Israel will invest approximately NIS 3.5 billion ($909 million) over the next few years to shore up the defenses of the communities surrounding the Gaza Strip, Defense Minister Avigdor Liberman announced Monday.
During a meeting with the Knesset’s Foreign Affairs and Defense Committee, the minister warned of the Hamas terror group’s growing “attack force” and desire to renew conflict with Israel.
“Hamas in Gaza has 26,000 fighters and another 40,000 officials whose salaries it pays,” Liberman said.
While he said the build-up of Hamas’s forces was an attempt to “bring the fight to Israeli territory in the next round,” the defense minister also noted that some of the terror group’s efforts were directed toward “restraining the other groups in the Strip,” a reference to the more extreme jihadist groups that have been responsible for the rockets fired into Israel since the 2014 Gaza war.

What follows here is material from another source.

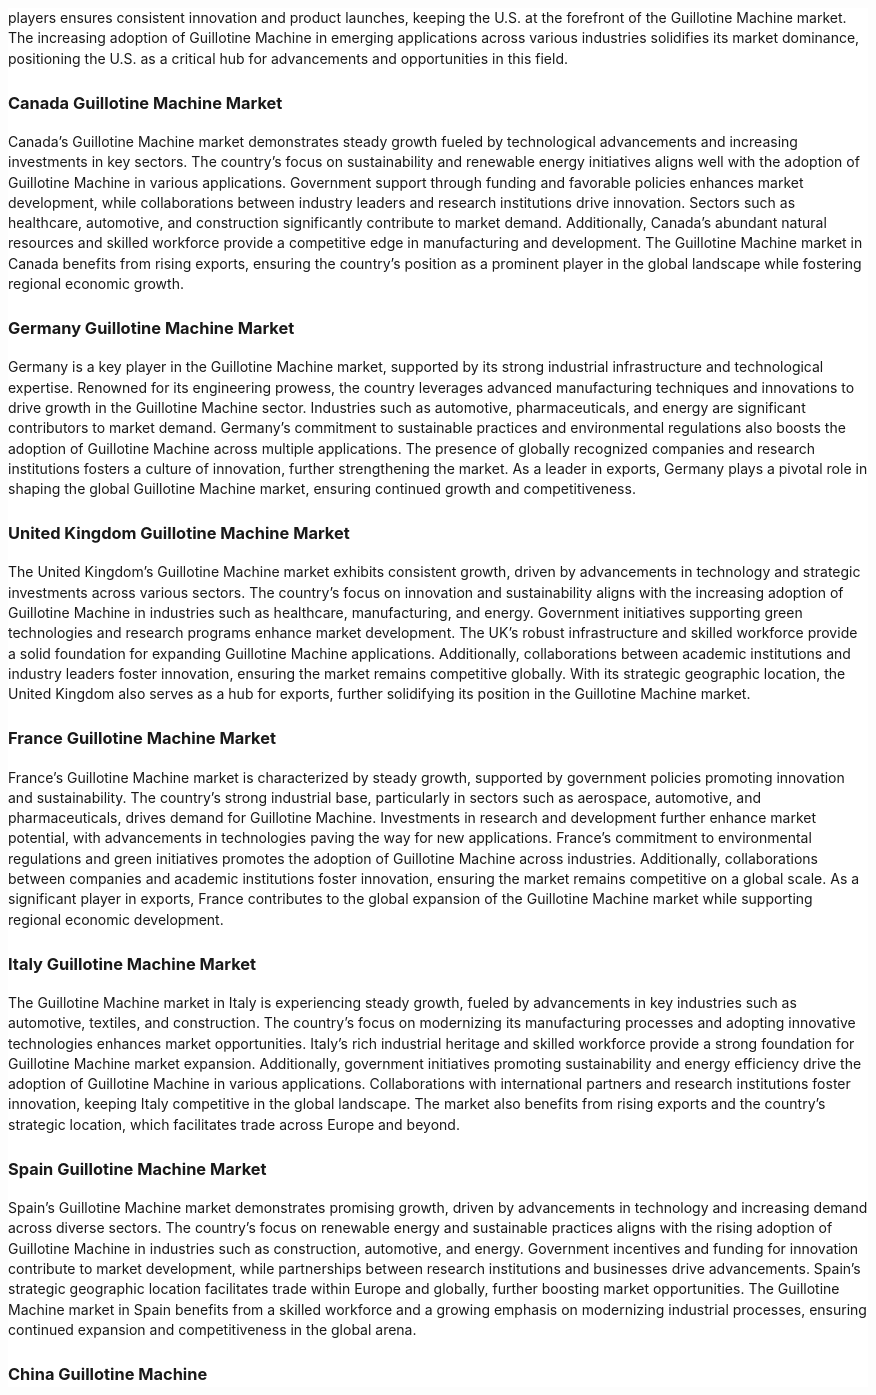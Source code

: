 players ensures consistent innovation and product launches, keeping the U.S. at the forefront of the Guillotine Machine market. The increasing adoption of Guillotine Machine in emerging applications across various industries solidifies its market dominance, positioning the U.S. as a critical hub for advancements and opportunities in this field.</p><h3>Canada Guillotine Machine Market</h3><p>Canada&rsquo;s Guillotine Machine market demonstrates steady growth fueled by technological advancements and increasing investments in key sectors. The country&rsquo;s focus on sustainability and renewable energy initiatives aligns well with the adoption of Guillotine Machine in various applications. Government support through funding and favorable policies enhances market development, while collaborations between industry leaders and research institutions drive innovation. Sectors such as healthcare, automotive, and construction significantly contribute to market demand. Additionally, Canada&rsquo;s abundant natural resources and skilled workforce provide a competitive edge in manufacturing and development. The Guillotine Machine market in Canada benefits from rising exports, ensuring the country&rsquo;s position as a prominent player in the global landscape while fostering regional economic growth.</p><h3>Germany Guillotine Machine Market</h3><p>Germany is a key player in the Guillotine Machine market, supported by its strong industrial infrastructure and technological expertise. Renowned for its engineering prowess, the country leverages advanced manufacturing techniques and innovations to drive growth in the Guillotine Machine sector. Industries such as automotive, pharmaceuticals, and energy are significant contributors to market demand. Germany&rsquo;s commitment to sustainable practices and environmental regulations also boosts the adoption of Guillotine Machine across multiple applications. The presence of globally recognized companies and research institutions fosters a culture of innovation, further strengthening the market. As a leader in exports, Germany plays a pivotal role in shaping the global Guillotine Machine market, ensuring continued growth and competitiveness.</p><h3>United Kingdom Guillotine Machine Market</h3><p>The United Kingdom&rsquo;s Guillotine Machine market exhibits consistent growth, driven by advancements in technology and strategic investments across various sectors. The country&rsquo;s focus on innovation and sustainability aligns with the increasing adoption of Guillotine Machine in industries such as healthcare, manufacturing, and energy. Government initiatives supporting green technologies and research programs enhance market development. The UK&rsquo;s robust infrastructure and skilled workforce provide a solid foundation for expanding Guillotine Machine applications. Additionally, collaborations between academic institutions and industry leaders foster innovation, ensuring the market remains competitive globally. With its strategic geographic location, the United Kingdom also serves as a hub for exports, further solidifying its position in the Guillotine Machine market.</p><h3>France Guillotine Machine Market</h3><p>France&rsquo;s Guillotine Machine market is characterized by steady growth, supported by government policies promoting innovation and sustainability. The country&rsquo;s strong industrial base, particularly in sectors such as aerospace, automotive, and pharmaceuticals, drives demand for Guillotine Machine. Investments in research and development further enhance market potential, with advancements in technologies paving the way for new applications. France&rsquo;s commitment to environmental regulations and green initiatives promotes the adoption of Guillotine Machine across industries. Additionally, collaborations between companies and academic institutions foster innovation, ensuring the market remains competitive on a global scale. As a significant player in exports, France contributes to the global expansion of the Guillotine Machine market while supporting regional economic development.</p><h3>Italy Guillotine Machine Market</h3><p>The Guillotine Machine market in Italy is experiencing steady growth, fueled by advancements in key industries such as automotive, textiles, and construction. The country&rsquo;s focus on modernizing its manufacturing processes and adopting innovative technologies enhances market opportunities. Italy&rsquo;s rich industrial heritage and skilled workforce provide a strong foundation for Guillotine Machine market expansion. Additionally, government initiatives promoting sustainability and energy efficiency drive the adoption of Guillotine Machine in various applications. Collaborations with international partners and research institutions foster innovation, keeping Italy competitive in the global landscape. The market also benefits from rising exports and the country&rsquo;s strategic location, which facilitates trade across Europe and beyond.</p><h3>Spain Guillotine Machine Market</h3><p>Spain&rsquo;s Guillotine Machine market demonstrates promising growth, driven by advancements in technology and increasing demand across diverse sectors. The country&rsquo;s focus on renewable energy and sustainable practices aligns with the rising adoption of Guillotine Machine in industries such as construction, automotive, and energy. Government incentives and funding for innovation contribute to market development, while partnerships between research institutions and businesses drive advancements. Spain&rsquo;s strategic geographic location facilitates trade within Europe and globally, further boosting market opportunities. The Guillotine Machine market in Spain benefits from a skilled workforce and a growing emphasis on modernizing industrial processes, ensuring continued expansion and competitiveness in the global arena.</p><h3>China Guillotine Machine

Liberman attributed Hamas’s efforts to prevent the rocket fire to a more forceful retaliation policy he has instilled in the Israel Defense Forces to make; however, the number of rocket attacks has not changed considerably since the army adopted the policy in August, remaining at between one and two launches hitting Israel each month.

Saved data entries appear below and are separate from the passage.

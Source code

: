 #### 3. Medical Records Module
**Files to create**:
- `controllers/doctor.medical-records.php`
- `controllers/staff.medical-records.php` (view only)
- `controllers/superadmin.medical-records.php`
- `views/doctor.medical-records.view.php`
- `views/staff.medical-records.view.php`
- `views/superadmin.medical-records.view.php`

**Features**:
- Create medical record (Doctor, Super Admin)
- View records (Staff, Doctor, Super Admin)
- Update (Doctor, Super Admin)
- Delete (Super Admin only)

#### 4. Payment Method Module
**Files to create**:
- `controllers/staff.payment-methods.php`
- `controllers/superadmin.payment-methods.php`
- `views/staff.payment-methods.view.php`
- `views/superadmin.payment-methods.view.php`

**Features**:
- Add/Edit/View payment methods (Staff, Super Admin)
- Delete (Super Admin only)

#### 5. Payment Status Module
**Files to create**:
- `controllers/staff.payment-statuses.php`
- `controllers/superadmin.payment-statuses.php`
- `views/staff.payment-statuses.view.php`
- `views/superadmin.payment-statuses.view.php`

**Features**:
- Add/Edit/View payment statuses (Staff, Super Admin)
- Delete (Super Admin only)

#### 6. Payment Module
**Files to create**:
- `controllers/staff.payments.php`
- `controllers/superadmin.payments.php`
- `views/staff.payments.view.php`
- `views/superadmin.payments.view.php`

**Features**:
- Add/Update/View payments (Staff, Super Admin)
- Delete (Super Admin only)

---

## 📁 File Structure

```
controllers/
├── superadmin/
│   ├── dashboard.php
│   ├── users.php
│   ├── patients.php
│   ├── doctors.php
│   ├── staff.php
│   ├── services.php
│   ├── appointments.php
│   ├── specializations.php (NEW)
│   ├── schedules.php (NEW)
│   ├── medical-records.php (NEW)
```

During a press conference at the start of the meeting, Liberman also told the attendees that the government “cannot accept any situation where officers in uniform are a target to be attacked or lashed out against, especially by Knesset members.”
He appeared to be referring to comments made by Jewish Home MK Moti Yogev, who had criticized the IDF’s military advocate general, Brig. Gen. Sharon Afek, and officers from the Defense Ministry’s Coordinator of Government Activities in the Territories, during a committee meeting in September.

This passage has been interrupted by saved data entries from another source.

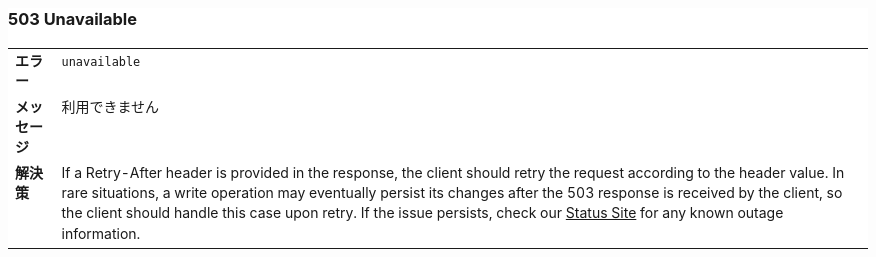

### 503 Unavailable



|           |                                                                                                                                                                                                                                                                                                                                                                                                                |
| --------- | -------------------------------------------------------------------------------------------------------------------------------------------------------------------------------------------------------------------------------------------------------------------------------------------------------------------------------------------------------------------------------------------------------------- |
| **エラー**   | `unavailable`                                                                                                                                                                                                                                                                                                                                                                                                  |
| **メッセージ** | 利用できません                                                                                                                                                                                                                                                                                                                                                                                                        |
| **解決策**   | If a Retry-After header is provided in the response, the client should retry the request according to the header value. In rare situations, a write operation may eventually persist its changes after the 503 response is received by the client, so the client should handle this case upon retry. If the issue persists, check our [Status Site](https://status.box.com/) for any known outage information. |





[status-codes]: http://www.w3.org/Protocols/rfc2616/rfc2616-sec10.html

[articles]: https://support.box.com/hc/ja/sections/360007552913-Box-Platformに関するトラブルシューティング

In his remarks to the powerful Knesset committee, Liberman also addressed the worsening financial situation in the Gaza Strip and West Bank, as well as the human resource issues facing the IDF.
According to the defense minister, both Gaza and the West Bank are in dire financial straits, an issue that affects both Palestinians and Israels.
“Improving the Palestinians’ financial situation is an Israeli security interest,” Liberman said, according to a statement issued by the committee.
Hamas’s shaky pecuniary position has long been an issue in the Gaza Strip, where the unemployment rate stands at approximately 40 percent, according to the Israeli military.
Liberman charged both Hamas and Palestinian Authority President Mahmoud Abbas — a constant source of ridicule and ire for the defense minister — with deliberately dragging their feet in addressing the financial crises in Gaza and the West Bank.
“Abu Mazen is primarily busy with leaving a political legacy, including a number of political moves planned for 2017, and does not work to improve the Authority’s financial situation,” he said, using Abbas’s nickname.
With regards to Gaza, the defense minister claimed the Strip’s foreign aid, which he said constitutes some 95% of its budget, has dried up over the past few years.
According to Liberman, despite that situation, Hamas has deliberately avoided steps to improve the lives of Gaza residents.
For proof, he pointed to the Gaza Strip’s impending water crisis. According to the United Nations, the coastal enclave may be uninhabitable by 2020, in part due to a lack of fresh, clean water.
Over the years, the World Bank has provided some NIS 383 million ($100 million) for a water purification system, and in June, the Israel Electric Corporation agreed to supply the Gaza Strip with the additional power necessary to run such a treatment plant.
Yet Hamas has not approved the plan, according to Liberman. In light of that, he said, Israel will have to put together a plan “in the next few months” to supply Gaza residents with clean war.
In the committee meeting, the defense minister also discussed the IDF’s current staffing issues.
Unable to compete with civilian companies’ salaries, the army has seen something of a brain drain, as talented officers and non-commissioned officers leave for better pay.
The army has trotted out some solutions, offering soldiers modest bonuses and other perks, as well as encouraging them to remain in the army for idealistic and patriotic reasons.
Liberman offered no concrete answers to the crisis, but criticized the decision made prior to his becoming defense minister to cut short the required military service for male soldiers from 36 to 32 months, though he said he would not move to change the policy.